A) Diabetes Mellitus, Type I

B) Gastric cancer

C) Increased Insulin levels

D) Hyperthyroidism

E) Addison’s disease

12 Responses

  1. ccccccccc ,acanthosis nigrans

  2. this is interesting b/c if not obese——-its can be a sighn of malignancy
    since he is obese we can answer the question with high insulin levels
    with resistance

  3. Acanthosis…DM…..high insulin resistence

  4. c

  5. plz gve Answer!

  6. answer is E

  7. Very good one !
    the answer is increase insulin level 🙂 , most commonly in DM type 2

    If we did not pay attention , we might be trick into picking diabetes mellitus type 1 . ( lack of insulin) hahaha

    Addison is highly unlikely , have to have other symptoms of adrenal insufficiency . Or ass with other autoimmune disease .

    Gastric cancer is not the answer : patient is obese . No weight loss .

  8. acanthosis nigrans. associated with obesity and insulin resistance. answer is ccc

  9. What is shown is localized hyperpigmentation of the skin also called Acanthosis nigricans descriptively. Acanthosis means epidermal hyperplasia or thickening of the skin. And ‘nigrican describes the dark to black color of the affected skin.
    Acanthosis nigricans is the result of over-stimulation of keratinocytes and melanocytes receptors by growth factors. Insulin, Growth hormone, ACTH, TSH, Tumor Necrotic factor are some of the chemical stimulants of the growth.
    In an obese patient, there is insulin resistance and there is excess of circulating insulin that is thought to be responsible for this frequently observed association between obesity and acanthosis nigricans. Therefore, in this patient, the most likely additional finding is elevated insulin levels.
    When we see the skin finding of Acanthosis nigricans in a patient, the next question is what is responsible for the stimulation of the epidermal cells. In this patient, obesity and insulin resistance stand out.
    In a different scenario, with different risk factors, stomach cancer (option B), hypothyroidism (option 1/D), type 2 DM (option 1/A), or Addison’s disease (option E) may be more appealing.
    The clinical significance of Acanthosis nigrican is that some of these lesions occur because of an underlying cancers, most commonly gastrointestinal cancers. And we have to exclude paraneoplastic syndrome and risk factors for cancer. In these patients, tumor necrotic factors stimulate the epidermal cell growth. In this patients however, out of all the options, the most likely additional finding will be elevated levels of insulin ( Option C)

    My answer is Option C.

  10. isn’t insulin resistant associated with insufficient production of insulin? so why would it be high insulin level, C?

    • In the initial stages of chronic hyperglycemia, your pancreas tends to overwork itself to compensate and attempt to achieve normoglycemia. Eventually, you reach a stage of insulin resistance. This does not mean that insulin levels are low. Low insulin levels are when the pancreas becomes burnt out. Initial management of mild diabetes includes increasing insulin sensitivity (metformin; it also decreases hepatic gluconeogenesis) or increasing insulin release from the pancreas (sulfonylureas – ie pancreas work harder!).

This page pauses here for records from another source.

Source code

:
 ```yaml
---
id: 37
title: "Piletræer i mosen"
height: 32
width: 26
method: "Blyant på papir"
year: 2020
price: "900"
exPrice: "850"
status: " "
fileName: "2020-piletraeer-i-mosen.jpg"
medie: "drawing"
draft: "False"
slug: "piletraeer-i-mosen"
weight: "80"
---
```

      • Marty pls make sure you read these references. http://care.diabetesjournals.org/content/31/Supplement_2/S262.full
        http://www.ncbi.nlm.nih.gov/pubmed/15733362
        http://www.ncbi.nlm.nih.gov/pubmed/14651545

        Especially the first one, in which, the relationship of hyperinsulinemia with obesity is explained. The second and third references talk about relationship of hyperinsulinemia and Acanthosis nigricans.

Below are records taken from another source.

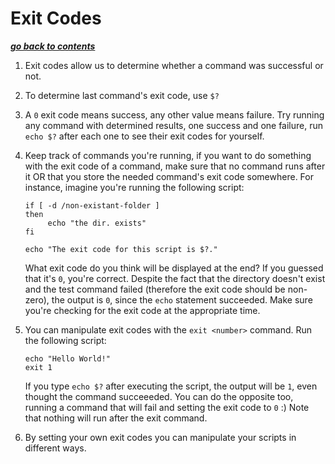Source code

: # Exit Codes

[***go back to contents***](01-contents.md)

1. Exit codes allow us to determine whether a command was successful or not.

2. To determine last command's exit code, use `$?`

3. A `0` exit code means success, any other value means failure. Try running
   any command with determined results, one success and one failure, run `echo
   $?` after each one to see their exit codes for yourself.

4. Keep track of commands you're running, if you want to do something with the
   exit code of a command, make sure that no command runs after it OR that you
   store the needed command's exit code somewhere. For instance, imagine you're
   running the following script:

   ```
   if [ -d /non-existant-folder ]
   then
        echo "the dir. exists"
   fi

   echo "The exit code for this script is $?."
   ```

   What exit code do you think will be displayed at the end? If you guessed
   that it's `0`, you're correct. Despite the fact that the directory doesn't
   exist and the test command failed (therefore the exit code should be
   non-zero), the output is `0`, since the `echo` statement succeeded. Make
   sure you're checking for the exit code at the appropriate time.

5. You can manipulate exit codes with the `exit <number>` command. Run the
following script:

   ```
   echo "Hello World!"
   exit 1
   ```
	
   If you type `echo $?` after executing the script, the output will be `1`,
   even thought the command succeeeded. You can do the opposite too, running a
   command that will fail and setting the exit code to `0` :)  Note that
   nothing will run after the exit command.

6. By setting your own exit codes you can manipulate your scripts in different
   ways.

        The truth is that no one is sure of the etiology of high blood sugar, diabetes type 2 and hyperinsulinemia as well as hypertension in obese patients but it is like the mighty mystery or the chicken and the egg mystery. Something happens and people start to become obese and at some point, just like blood pressure, their blood sugar and insulin is also found to be elevated. One thing is sure, insulin is elevated when higher amount of it is needed to stimulate the target tissue – In this case , the MASSIVE adipose tissue that is blatantly refusing to accept any more storage.